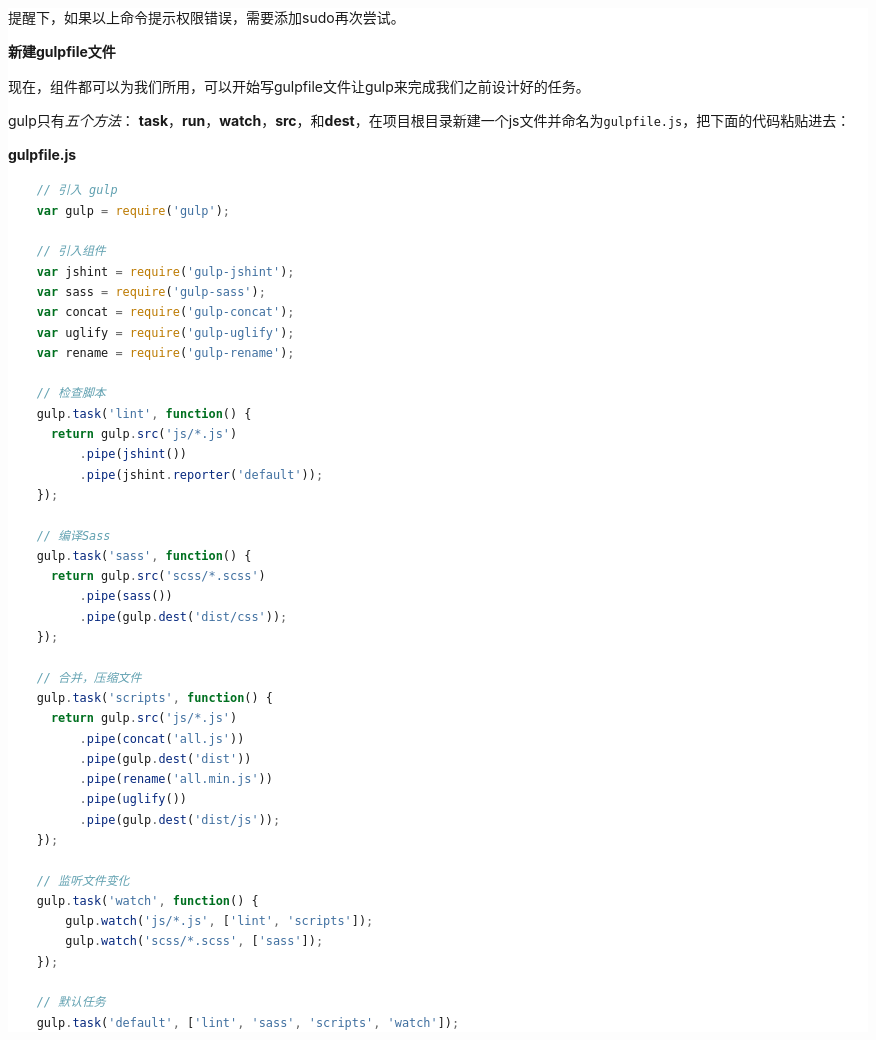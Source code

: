 提醒下，如果以上命令提示权限错误，需要添加sudo再次尝试。

**新建gulpfile文件**

现在，组件都可以为我们所用，可以开始写gulpfile文件让gulp来完成我们之前设计好的任务。

gulp只有*五个方法*： **task**，**run**，**watch**，**src**，和**dest**，在项目根目录新建一个js文件并命名为`gulpfile.js`，把下面的代码粘贴进去：

**gulpfile.js**

``` javascript
    // 引入 gulp
    var gulp = require('gulp');

    // 引入组件
    var jshint = require('gulp-jshint');
    var sass = require('gulp-sass');
    var concat = require('gulp-concat');
    var uglify = require('gulp-uglify');
    var rename = require('gulp-rename');

    // 检查脚本
    gulp.task('lint', function() {
      return gulp.src('js/*.js')
          .pipe(jshint())
          .pipe(jshint.reporter('default'));
    });

    // 编译Sass
    gulp.task('sass', function() {
      return gulp.src('scss/*.scss')
          .pipe(sass())
          .pipe(gulp.dest('dist/css'));
    });

    // 合并，压缩文件
    gulp.task('scripts', function() {
      return gulp.src('js/*.js')
          .pipe(concat('all.js'))
          .pipe(gulp.dest('dist'))
          .pipe(rename('all.min.js'))
          .pipe(uglify())
          .pipe(gulp.dest('dist/js'));
    });

    // 监听文件变化
    gulp.task('watch', function() {
        gulp.watch('js/*.js', ['lint', 'scripts']);
        gulp.watch('scss/*.scss', ['sass']);
    });

    // 默认任务
    gulp.task('default', ['lint', 'sass', 'scripts', 'watch']);
```


[a1]: http://nodejs.org/
[a2]: http://sass-lang.com/
[a3]: http://yeoman.io/
[a4]: http://git-scm.com/
[a5]: http://npmjs.org/
[a6]: https://docs.npmjs.com/getting-started/fixing-npm-permissions
[a7]: https://docs.npmjs.com/files/package.json#dependencies
[a3]: https://npmjs.org/search?q=gulpplugin
[a4]: https://github.com/wearefractal/gulp
[a5]: https://npmjs.org/doc/json.html
[a6]: http://travismaynard.com/writing/getting-started-with-gulp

◇ ◇ ◇ ◇ ◇

Return every entry of the data above verbatim, with no images included.

Source code

: 提醒下，如果以上命令提示权限错误，需要添加sudo再次尝试。

**新建gulpfile文件**

现在，组件都可以为我们所用，可以开始写gulpfile文件让gulp来完成我们之前设计好的任务。

gulp只有*五个方法*： **task**，**run**，**watch**，**src**，和**dest**，在项目根目录新建一个js文件并命名为`gulpfile.js`，把下面的代码粘贴进去：

**gulpfile.js**

``` javascript
    // 引入 gulp
    var gulp = require('gulp');

    // 引入组件
    var jshint = require('gulp-jshint');
    var sass = require('gulp-sass');
    var concat = require('gulp-concat');
    var uglify = require('gulp-uglify');
    var rename = require('gulp-rename');

    // 检查脚本
    gulp.task('lint', function() {
      return gulp.src('js/*.js')
          .pipe(jshint())
          .pipe(jshint.reporter('default'));
    });

    // 编译Sass
    gulp.task('sass', function() {
      return gulp.src('scss/*.scss')
          .pipe(sass())
          .pipe(gulp.dest('dist/css'));
    });

    // 合并，压缩文件
    gulp.task('scripts', function() {
      return gulp.src('js/*.js')
          .pipe(concat('all.js'))
          .pipe(gulp.dest('dist'))
          .pipe(rename('all.min.js'))
          .pipe(uglify())
          .pipe(gulp.dest('dist/js'));
    });

    // 监听文件变化
    gulp.task('watch', function() {
        gulp.watch('js/*.js', ['lint', 'scripts']);
        gulp.watch('scss/*.scss', ['sass']);
    });

    // 默认任务
    gulp.task('default', ['lint', 'sass', 'scripts', 'watch']);
```


[a1]: http://nodejs.org/
[a2]: http://sass-lang.com/
[a3]: http://yeoman.io/
[a4]: http://git-scm.com/
[a5]: http://npmjs.org/
[a6]: https://docs.npmjs.com/getting-started/fixing-npm-permissions
[a7]: https://docs.npmjs.com/files/package.json#dependencies
[a3]: https://npmjs.org/search?q=gulpplugin
[a4]: https://github.com/wearefractal/gulp
[a5]: https://npmjs.org/doc/json.html
[a6]: http://travismaynard.com/writing/getting-started-with-gulp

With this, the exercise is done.